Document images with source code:
╔══

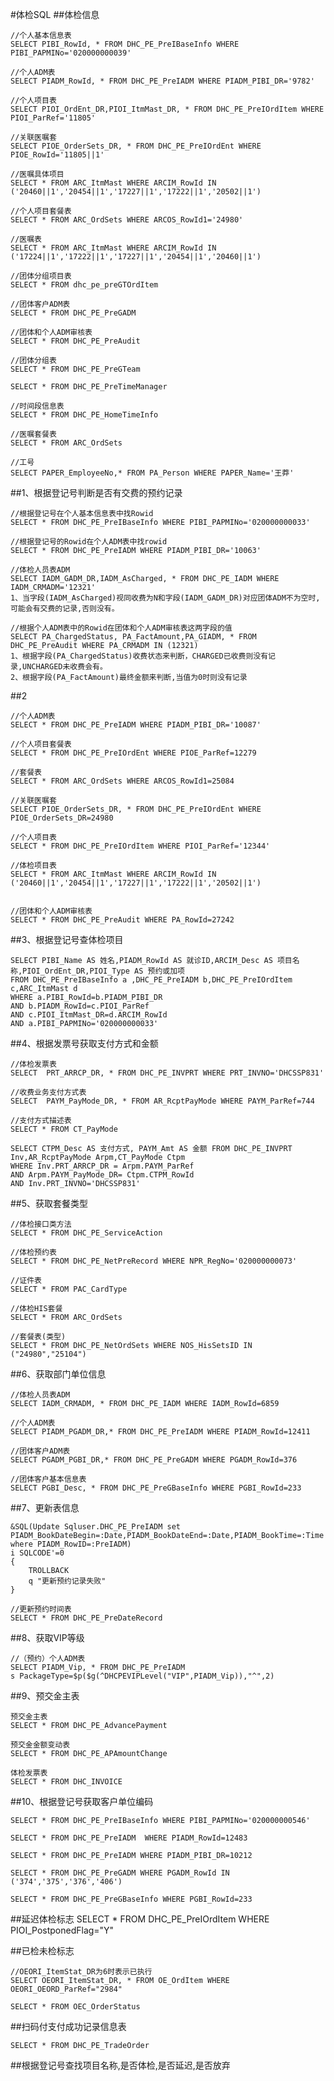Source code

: #体检SQL
##体检信息

	//个人基本信息表
	SELECT PIBI_RowId, * FROM DHC_PE_PreIBaseInfo WHERE PIBI_PAPMINo='020000000039'
	
	//个人ADM表
	SELECT PIADM_RowId, * FROM DHC_PE_PreIADM WHERE PIADM_PIBI_DR='9782'
	
	//个人项目表
	SELECT PIOI_OrdEnt_DR,PIOI_ItmMast_DR, * FROM DHC_PE_PreIOrdItem WHERE PIOI_ParRef='11805'
	
	//关联医嘱套
	SELECT PIOE_OrderSets_DR, * FROM DHC_PE_PreIOrdEnt WHERE PIOE_RowId='11805||1'
	
	//医嘱具体项目
	SELECT * FROM ARC_ItmMast WHERE ARCIM_RowId IN ('20460||1','20454||1','17227||1','17222||1','20502||1')	

	//个人项目套餐表
	SELECT * FROM ARC_OrdSets WHERE ARCOS_RowId1='24980'
	
	//医嘱表
	SELECT * FROM ARC_ItmMast WHERE ARCIM_RowId IN ('17224||1','17222||1','17227||1','20454||1','20460||1')
	
	//团体分组项目表
	SELECT * FROM dhc_pe_preGTOrdItem

	//团体客户ADM表
	SELECT * FROM DHC_PE_PreGADM

	//团体和个人ADM审核表
	SELECT * FROM DHC_PE_PreAudit

	//团体分组表
	SELECT * FROM DHC_PE_PreGTeam

	SELECT * FROM DHC_PE_PreTimeManager

	//时间段信息表
	SELECT * FROM DHC_PE_HomeTimeInfo

	//医嘱套餐表
	SELECT * FROM ARC_OrdSets

	//工号
	SELECT PAPER_EmployeeNo,* FROM PA_Person WHERE PAPER_Name='王莽'


##1、根据登记号判断是否有交费的预约记录

	//根据登记号在个人基本信息表中找Rowid
	SELECT * FROM DHC_PE_PreIBaseInfo WHERE PIBI_PAPMINo='020000000033'
	
	//根据登记号的Rowid在个人ADM表中找rowid
	SELECT * FROM DHC_PE_PreIADM WHERE PIADM_PIBI_DR='10063'

	//体检人员表ADM
	SELECT IADM_GADM_DR,IADM_AsCharged, * FROM DHC_PE_IADM WHERE IADM_CRMADM='12321'	
	1、当字段(IADM_AsCharged)视同收费为N和字段(IADM_GADM_DR)对应团体ADM不为空时,可能会有交费的记录,否则没有。

	//根据个人ADM表中的Rowid在团体和个人ADM审核表这两字段的值
	SELECT PA_ChargedStatus, PA_FactAmount,PA_GIADM, * FROM DHC_PE_PreAudit WHERE PA_CRMADM IN (12321)
	1、根据字段(PA_ChargedStatus)收费状态来判断，CHARGED已收费则没有记录,UNCHARGED未收费会有。
	2、根据字段(PA_FactAmount)最终金额来判断,当值为0时则没有记录



##2

	//个人ADM表
	SELECT * FROM DHC_PE_PreIADM WHERE PIADM_PIBI_DR='10087'
	
	//个人项目套餐表
	SELECT * FROM DHC_PE_PreIOrdEnt WHERE PIOE_ParRef=12279
	
	//套餐表
	SELECT * FROM ARC_OrdSets WHERE ARCOS_RowId1=25084
	
	//关联医嘱套
	SELECT PIOE_OrderSets_DR, * FROM DHC_PE_PreIOrdEnt WHERE PIOE_OrderSets_DR=24980
	
	//个人项目表
	SELECT * FROM DHC_PE_PreIOrdItem WHERE PIOI_ParRef='12344'
	
	//体检项目表
	SELECT * FROM ARC_ItmMast WHERE ARCIM_RowId IN ('20460||1','20454||1','17227||1','17222||1','20502||1')
	

	//团体和个人ADM审核表
	SELECT * FROM DHC_PE_PreAudit WHERE PA_RowId=27242


##3、根据登记号查体检项目

	SELECT PIBI_Name AS 姓名,PIADM_RowId AS 就诊ID,ARCIM_Desc AS 项目名称,PIOI_OrdEnt_DR,PIOI_Type AS 预约或加项
	FROM DHC_PE_PreIBaseInfo a ,DHC_PE_PreIADM b,DHC_PE_PreIOrdItem c,ARC_ItmMast d
	WHERE a.PIBI_RowId=b.PIADM_PIBI_DR   
	AND b.PIADM_RowId=c.PIOI_ParRef
	AND c.PIOI_ItmMast_DR=d.ARCIM_RowId
	AND a.PIBI_PAPMINo='020000000033'


##4、根据发票号获取支付方式和金额

	//体检发票表
	SELECT 	PRT_ARRCP_DR, * FROM DHC_PE_INVPRT WHERE PRT_INVNO='DHCSSP831'
	
	//收费业务支付方式表
	SELECT 	PAYM_PayMode_DR, * FROM AR_RcptPayMode WHERE PAYM_ParRef=744
	
	//支付方式描述表
	SELECT * FROM CT_PayMode

	SELECT CTPM_Desc AS 支付方式, PAYM_Amt AS 金额 FROM DHC_PE_INVPRT Inv,AR_RcptPayMode Arpm,CT_PayMode Ctpm
	WHERE Inv.PRT_ARRCP_DR = Arpm.PAYM_ParRef
	AND Arpm.PAYM_PayMode_DR= Ctpm.CTPM_RowId
	AND Inv.PRT_INVNO='DHCSSP831'




##5、获取套餐类型

	//体检接口类方法
	SELECT * FROM DHC_PE_ServiceAction

	//体检预约表
	SELECT * FROM DHC_PE_NetPreRecord WHERE NPR_RegNo='020000000073'

	//证件表
	SELECT * FROM PAC_CardType

	//体检HIS套餐
	SELECT * FROM ARC_OrdSets

	//套餐表(类型)
	SELECT * FROM DHC_PE_NetOrdSets WHERE NOS_HisSetsID IN ("24980","25104")


##6、获取部门单位信息

	//体检人员表ADM
	SELECT IADM_CRMADM, * FROM DHC_PE_IADM WHERE IADM_RowId=6859
	
	//个人ADM表
	SELECT PIADM_PGADM_DR,* FROM DHC_PE_PreIADM WHERE PIADM_RowId=12411
	
	//团体客户ADM表
	SELECT PGADM_PGBI_DR,* FROM DHC_PE_PreGADM WHERE PGADM_RowId=376
	
	//团体客户基本信息表
	SELECT PGBI_Desc, * FROM DHC_PE_PreGBaseInfo WHERE PGBI_RowId=233


##7、更新表信息

	&SQL(Update Sqluser.DHC_PE_PreIADM set PIADM_BookDateBegin=:Date,PIADM_BookDateEnd=:Date,PIADM_BookTime=:Time where PIADM_RowID=:PreIADM)
	i SQLCODE'=0
	{
		TROLLBACK
		q "更新预约记录失败"
	}

	//更新预约时间表
	SELECT * FROM DHC_PE_PreDateRecord 

##8、获取VIP等级

	//（预约）个人ADM表
	SELECT PIADM_Vip, * FROM DHC_PE_PreIADM
	s PackageType=$p($g(^DHCPEVIPLevel("VIP",PIADM_Vip)),"^",2)


##9、预交金主表

	预交金主表
	SELECT * FROM DHC_PE_AdvancePayment

	预交金金额变动表
	SELECT * FROM DHC_PE_APAmountChange

	体检发票表
	SELECT * FROM DHC_INVOICE


##10、根据登记号获取客户单位编码

	SELECT * FROM DHC_PE_PreIBaseInfo WHERE PIBI_PAPMINo='020000000546'

	SELECT * FROM DHC_PE_PreIADM  WHERE PIADM_RowId=12483

	SELECT * FROM DHC_PE_PreIADM WHERE PIADM_PIBI_DR=10212

	SELECT * FROM DHC_PE_PreGADM WHERE PGADM_RowId IN ('374','375','376','406')
	
	SELECT * FROM DHC_PE_PreGBaseInfo WHERE PGBI_RowId=233


##延迟体检标志
	SELECT  * FROM DHC_PE_PreIOrdItem WHERE PIOI_PostponedFlag="Y"


##已检未检标志

	//OEORI_ItemStat_DR为6时表示已执行
	SELECT OEORI_ItemStat_DR, * FROM OE_OrdItem WHERE OEORI_OEORD_ParRef="2984"
 
	SELECT * FROM OEC_OrderStatus 

##扫码付支付成功记录信息表

	SELECT * FROM DHC_PE_TradeOrder


##根据登记号查找项目名称,是否体检,是否延迟,是否放弃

╚══

• Task statement
Looking back over the data above, restate word for word the lines that begin at the line with "SELECT * FROM DHC_PE_PreTimeManager" and end at the line with "##3、根据登记号查体检项目", inclusive.

• Solution
	SELECT * FROM DHC_PE_PreTimeManager

	//时间段信息表
	SELECT * FROM DHC_PE_HomeTimeInfo

	//医嘱套餐表
	SELECT * FROM ARC_OrdSets

	//工号
	SELECT PAPER_EmployeeNo,* FROM PA_Person WHERE PAPER_Name='王莽'


##1、根据登记号判断是否有交费的预约记录

	//根据登记号在个人基本信息表中找Rowid
	SELECT * FROM DHC_PE_PreIBaseInfo WHERE PIBI_PAPMINo='020000000033'
	
	//根据登记号的Rowid在个人ADM表中找rowid
	SELECT * FROM DHC_PE_PreIADM WHERE PIADM_PIBI_DR='10063'

	//体检人员表ADM
	SELECT IADM_GADM_DR,IADM_AsCharged, * FROM DHC_PE_IADM WHERE IADM_CRMADM='12321'	
	1、当字段(IADM_AsCharged)视同收费为N和字段(IADM_GADM_DR)对应团体ADM不为空时,可能会有交费的记录,否则没有。

	//根据个人ADM表中的Rowid在团体和个人ADM审核表这两字段的值
	SELECT PA_ChargedStatus, PA_FactAmount,PA_GIADM, * FROM DHC_PE_PreAudit WHERE PA_CRMADM IN (12321)
	1、根据字段(PA_ChargedStatus)收费状态来判断，CHARGED已收费则没有记录,UNCHARGED未收费会有。
	2、根据字段(PA_FactAmount)最终金额来判断,当值为0时则没有记录



##2

	//个人ADM表
	SELECT * FROM DHC_PE_PreIADM WHERE PIADM_PIBI_DR='10087'
	
	//个人项目套餐表
	SELECT * FROM DHC_PE_PreIOrdEnt WHERE PIOE_ParRef=12279
	
	//套餐表
	SELECT * FROM ARC_OrdSets WHERE ARCOS_RowId1=25084
	
	//关联医嘱套
	SELECT PIOE_OrderSets_DR, * FROM DHC_PE_PreIOrdEnt WHERE PIOE_OrderSets_DR=24980
	
	//个人项目表
	SELECT * FROM DHC_PE_PreIOrdItem WHERE PIOI_ParRef='12344'
	
	//体检项目表
	SELECT * FROM ARC_ItmMast WHERE ARCIM_RowId IN ('20460||1','20454||1','17227||1','17222||1','20502||1')
	

	//团体和个人ADM审核表
	SELECT * FROM DHC_PE_PreAudit WHERE PA_RowId=27242


##3、根据登记号查体检项目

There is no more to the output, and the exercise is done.